━━━ Records shown

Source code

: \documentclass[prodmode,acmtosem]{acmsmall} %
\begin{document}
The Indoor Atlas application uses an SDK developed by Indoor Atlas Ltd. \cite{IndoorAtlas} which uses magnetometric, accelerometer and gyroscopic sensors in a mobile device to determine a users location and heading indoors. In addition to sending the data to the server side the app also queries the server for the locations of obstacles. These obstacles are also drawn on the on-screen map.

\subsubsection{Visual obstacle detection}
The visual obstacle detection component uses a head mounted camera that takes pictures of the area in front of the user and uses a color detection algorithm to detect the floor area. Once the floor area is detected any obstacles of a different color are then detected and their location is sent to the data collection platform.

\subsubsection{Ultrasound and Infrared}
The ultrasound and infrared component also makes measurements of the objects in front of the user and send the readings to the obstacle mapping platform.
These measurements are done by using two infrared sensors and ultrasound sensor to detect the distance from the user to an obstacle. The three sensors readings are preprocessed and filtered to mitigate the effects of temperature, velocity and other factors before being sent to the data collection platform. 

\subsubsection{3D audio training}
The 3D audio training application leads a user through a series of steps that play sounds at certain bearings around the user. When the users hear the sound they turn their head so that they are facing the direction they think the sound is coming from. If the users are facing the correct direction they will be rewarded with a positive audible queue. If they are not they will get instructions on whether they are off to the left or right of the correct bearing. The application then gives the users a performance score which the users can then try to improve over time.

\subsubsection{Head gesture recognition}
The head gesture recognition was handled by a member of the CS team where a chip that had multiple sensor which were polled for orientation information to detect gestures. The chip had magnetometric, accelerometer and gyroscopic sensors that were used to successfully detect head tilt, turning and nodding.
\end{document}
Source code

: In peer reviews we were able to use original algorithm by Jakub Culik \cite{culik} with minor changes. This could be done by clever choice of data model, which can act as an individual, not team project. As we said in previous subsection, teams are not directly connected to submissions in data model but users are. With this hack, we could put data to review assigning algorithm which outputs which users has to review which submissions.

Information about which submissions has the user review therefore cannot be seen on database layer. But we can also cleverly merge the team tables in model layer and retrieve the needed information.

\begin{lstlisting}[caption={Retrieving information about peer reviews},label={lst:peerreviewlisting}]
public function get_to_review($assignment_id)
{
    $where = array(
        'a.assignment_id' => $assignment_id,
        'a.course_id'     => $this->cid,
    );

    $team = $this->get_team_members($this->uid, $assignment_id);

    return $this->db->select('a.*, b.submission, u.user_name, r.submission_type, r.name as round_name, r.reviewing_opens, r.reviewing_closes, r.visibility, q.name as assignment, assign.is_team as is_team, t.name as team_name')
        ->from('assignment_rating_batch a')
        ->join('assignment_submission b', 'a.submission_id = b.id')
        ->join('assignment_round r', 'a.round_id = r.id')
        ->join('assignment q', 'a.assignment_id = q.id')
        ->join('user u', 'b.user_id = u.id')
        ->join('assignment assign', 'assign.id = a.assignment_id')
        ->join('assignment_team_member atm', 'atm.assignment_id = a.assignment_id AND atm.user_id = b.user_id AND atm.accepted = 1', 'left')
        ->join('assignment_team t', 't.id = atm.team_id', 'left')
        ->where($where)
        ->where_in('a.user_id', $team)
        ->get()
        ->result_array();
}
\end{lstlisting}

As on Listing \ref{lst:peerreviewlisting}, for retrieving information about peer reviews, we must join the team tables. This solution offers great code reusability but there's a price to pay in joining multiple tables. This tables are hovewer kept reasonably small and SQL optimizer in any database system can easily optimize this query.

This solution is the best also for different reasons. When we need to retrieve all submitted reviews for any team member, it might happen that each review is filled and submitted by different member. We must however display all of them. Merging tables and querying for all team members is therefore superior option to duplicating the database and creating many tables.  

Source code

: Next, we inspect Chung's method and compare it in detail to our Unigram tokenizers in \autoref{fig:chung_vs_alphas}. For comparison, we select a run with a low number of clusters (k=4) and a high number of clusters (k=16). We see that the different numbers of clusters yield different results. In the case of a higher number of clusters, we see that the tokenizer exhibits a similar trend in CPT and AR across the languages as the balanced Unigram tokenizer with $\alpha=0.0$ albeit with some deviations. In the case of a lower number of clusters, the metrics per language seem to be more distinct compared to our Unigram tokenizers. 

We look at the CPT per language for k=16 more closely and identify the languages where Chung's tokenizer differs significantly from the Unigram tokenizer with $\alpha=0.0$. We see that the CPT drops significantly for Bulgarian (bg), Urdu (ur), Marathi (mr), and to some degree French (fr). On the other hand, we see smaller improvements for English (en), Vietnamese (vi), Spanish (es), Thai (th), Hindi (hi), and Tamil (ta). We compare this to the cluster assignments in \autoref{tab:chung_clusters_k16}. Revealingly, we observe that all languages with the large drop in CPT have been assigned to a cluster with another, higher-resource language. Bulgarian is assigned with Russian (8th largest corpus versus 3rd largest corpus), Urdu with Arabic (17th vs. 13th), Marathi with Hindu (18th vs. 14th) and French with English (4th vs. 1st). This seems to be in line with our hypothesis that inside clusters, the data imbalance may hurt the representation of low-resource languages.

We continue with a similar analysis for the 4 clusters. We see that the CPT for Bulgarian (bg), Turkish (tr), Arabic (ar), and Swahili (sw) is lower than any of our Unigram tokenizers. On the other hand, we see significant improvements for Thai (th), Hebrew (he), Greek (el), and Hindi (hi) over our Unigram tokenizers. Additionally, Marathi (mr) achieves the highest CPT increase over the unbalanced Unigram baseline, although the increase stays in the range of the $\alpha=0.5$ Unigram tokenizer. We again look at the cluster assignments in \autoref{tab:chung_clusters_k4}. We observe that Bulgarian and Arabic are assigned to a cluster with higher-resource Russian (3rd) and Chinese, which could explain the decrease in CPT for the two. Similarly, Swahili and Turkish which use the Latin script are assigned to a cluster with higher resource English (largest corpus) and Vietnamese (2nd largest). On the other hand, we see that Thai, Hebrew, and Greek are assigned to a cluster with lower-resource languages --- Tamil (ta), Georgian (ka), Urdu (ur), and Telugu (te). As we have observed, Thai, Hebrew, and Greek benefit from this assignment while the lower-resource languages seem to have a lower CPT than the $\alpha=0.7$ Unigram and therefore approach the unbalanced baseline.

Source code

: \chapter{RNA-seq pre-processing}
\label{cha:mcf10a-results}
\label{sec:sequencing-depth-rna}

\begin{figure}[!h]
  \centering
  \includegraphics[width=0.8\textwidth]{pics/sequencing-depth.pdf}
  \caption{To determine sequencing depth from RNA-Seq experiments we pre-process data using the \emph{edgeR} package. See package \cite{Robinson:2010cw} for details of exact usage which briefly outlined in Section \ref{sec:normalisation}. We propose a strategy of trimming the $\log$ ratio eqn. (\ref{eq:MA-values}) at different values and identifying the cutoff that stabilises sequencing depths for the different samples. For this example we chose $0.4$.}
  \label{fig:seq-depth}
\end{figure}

━━━━━━

Exercise directions. Only an exact copy of all the data will do as the answer.

Your solution.
Source code

: \documentclass[prodmode,acmtosem]{acmsmall} %
\begin{document}
The Indoor Atlas application uses an SDK developed by Indoor Atlas Ltd. \cite{IndoorAtlas} which uses magnetometric, accelerometer and gyroscopic sensors in a mobile device to determine a users location and heading indoors. In addition to sending the data to the server side the app also queries the server for the locations of obstacles. These obstacles are also drawn on the on-screen map.

\subsubsection{Visual obstacle detection}
The visual obstacle detection component uses a head mounted camera that takes pictures of the area in front of the user and uses a color detection algorithm to detect the floor area. Once the floor area is detected any obstacles of a different color are then detected and their location is sent to the data collection platform.

\subsubsection{Ultrasound and Infrared}
The ultrasound and infrared component also makes measurements of the objects in front of the user and send the readings to the obstacle mapping platform.
These measurements are done by using two infrared sensors and ultrasound sensor to detect the distance from the user to an obstacle. The three sensors readings are preprocessed and filtered to mitigate the effects of temperature, velocity and other factors before being sent to the data collection platform. 

\subsubsection{3D audio training}
The 3D audio training application leads a user through a series of steps that play sounds at certain bearings around the user. When the users hear the sound they turn their head so that they are facing the direction they think the sound is coming from. If the users are facing the correct direction they will be rewarded with a positive audible queue. If they are not they will get instructions on whether they are off to the left or right of the correct bearing. The application then gives the users a performance score which the users can then try to improve over time.

\subsubsection{Head gesture recognition}
The head gesture recognition was handled by a member of the CS team where a chip that had multiple sensor which were polled for orientation information to detect gestures. The chip had magnetometric, accelerometer and gyroscopic sensors that were used to successfully detect head tilt, turning and nodding.
\end{document}
Source code

: In peer reviews we were able to use original algorithm by Jakub Culik \cite{culik} with minor changes. This could be done by clever choice of data model, which can act as an individual, not team project. As we said in previous subsection, teams are not directly connected to submissions in data model but users are. With this hack, we could put data to review assigning algorithm which outputs which users has to review which submissions.

Information about which submissions has the user review therefore cannot be seen on database layer. But we can also cleverly merge the team tables in model layer and retrieve the needed information.

\begin{lstlisting}[caption={Retrieving information about peer reviews},label={lst:peerreviewlisting}]
public function get_to_review($assignment_id)
{
    $where = array(
        'a.assignment_id' => $assignment_id,
        'a.course_id'     => $this->cid,
    );

    $team = $this->get_team_members($this->uid, $assignment_id);

    return $this->db->select('a.*, b.submission, u.user_name, r.submission_type, r.name as round_name, r.reviewing_opens, r.reviewing_closes, r.visibility, q.name as assignment, assign.is_team as is_team, t.name as team_name')
        ->from('assignment_rating_batch a')
        ->join('assignment_submission b', 'a.submission_id = b.id')
        ->join('assignment_round r', 'a.round_id = r.id')
        ->join('assignment q', 'a.assignment_id = q.id')
        ->join('user u', 'b.user_id = u.id')
        ->join('assignment assign', 'assign.id = a.assignment_id')
        ->join('assignment_team_member atm', 'atm.assignment_id = a.assignment_id AND atm.user_id = b.user_id AND atm.accepted = 1', 'left')
        ->join('assignment_team t', 't.id = atm.team_id', 'left')
        ->where($where)
        ->where_in('a.user_id', $team)
        ->get()
        ->result_array();
}
\end{lstlisting}

As on Listing \ref{lst:peerreviewlisting}, for retrieving information about peer reviews, we must join the team tables. This solution offers great code reusability but there's a price to pay in joining multiple tables. This tables are hovewer kept reasonably small and SQL optimizer in any database system can easily optimize this query.

This solution is the best also for different reasons. When we need to retrieve all submitted reviews for any team member, it might happen that each review is filled and submitted by different member. We must however display all of them. Merging tables and querying for all team members is therefore superior option to duplicating the database and creating many tables.  

Source code

: Next, we inspect Chung's method and compare it in detail to our Unigram tokenizers in \autoref{fig:chung_vs_alphas}. For comparison, we select a run with a low number of clusters (k=4) and a high number of clusters (k=16). We see that the different numbers of clusters yield different results. In the case of a higher number of clusters, we see that the tokenizer exhibits a similar trend in CPT and AR across the languages as the balanced Unigram tokenizer with $\alpha=0.0$ albeit with some deviations. In the case of a lower number of clusters, the metrics per language seem to be more distinct compared to our Unigram tokenizers. 

We look at the CPT per language for k=16 more closely and identify the languages where Chung's tokenizer differs significantly from the Unigram tokenizer with $\alpha=0.0$. We see that the CPT drops significantly for Bulgarian (bg), Urdu (ur), Marathi (mr), and to some degree French (fr). On the other hand, we see smaller improvements for English (en), Vietnamese (vi), Spanish (es), Thai (th), Hindi (hi), and Tamil (ta). We compare this to the cluster assignments in \autoref{tab:chung_clusters_k16}. Revealingly, we observe that all languages with the large drop in CPT have been assigned to a cluster with another, higher-resource language. Bulgarian is assigned with Russian (8th largest corpus versus 3rd largest corpus), Urdu with Arabic (17th vs. 13th), Marathi with Hindu (18th vs. 14th) and French with English (4th vs. 1st). This seems to be in line with our hypothesis that inside clusters, the data imbalance may hurt the representation of low-resource languages.

We continue with a similar analysis for the 4 clusters. We see that the CPT for Bulgarian (bg), Turkish (tr), Arabic (ar), and Swahili (sw) is lower than any of our Unigram tokenizers. On the other hand, we see significant improvements for Thai (th), Hebrew (he), Greek (el), and Hindi (hi) over our Unigram tokenizers. Additionally, Marathi (mr) achieves the highest CPT increase over the unbalanced Unigram baseline, although the increase stays in the range of the $\alpha=0.5$ Unigram tokenizer. We again look at the cluster assignments in \autoref{tab:chung_clusters_k4}. We observe that Bulgarian and Arabic are assigned to a cluster with higher-resource Russian (3rd) and Chinese, which could explain the decrease in CPT for the two. Similarly, Swahili and Turkish which use the Latin script are assigned to a cluster with higher resource English (largest corpus) and Vietnamese (2nd largest). On the other hand, we see that Thai, Hebrew, and Greek are assigned to a cluster with lower-resource languages --- Tamil (ta), Georgian (ka), Urdu (ur), and Telugu (te). As we have observed, Thai, Hebrew, and Greek benefit from this assignment while the lower-resource languages seem to have a lower CPT than the $\alpha=0.7$ Unigram and therefore approach the unbalanced baseline.

Source code

: \chapter{RNA-seq pre-processing}
\label{cha:mcf10a-results}
\label{sec:sequencing-depth-rna}

\begin{figure}[!h]
  \centering
  \includegraphics[width=0.8\textwidth]{pics/sequencing-depth.pdf}
  \caption{To determine sequencing depth from RNA-Seq experiments we pre-process data using the \emph{edgeR} package. See package \cite{Robinson:2010cw} for details of exact usage which briefly outlined in Section \ref{sec:normalisation}. We propose a strategy of trimming the $\log$ ratio eqn. (\ref{eq:MA-values}) at different values and identifying the cutoff that stabilises sequencing depths for the different samples. For this example we chose $0.4$.}
  \label{fig:seq-depth}
\end{figure}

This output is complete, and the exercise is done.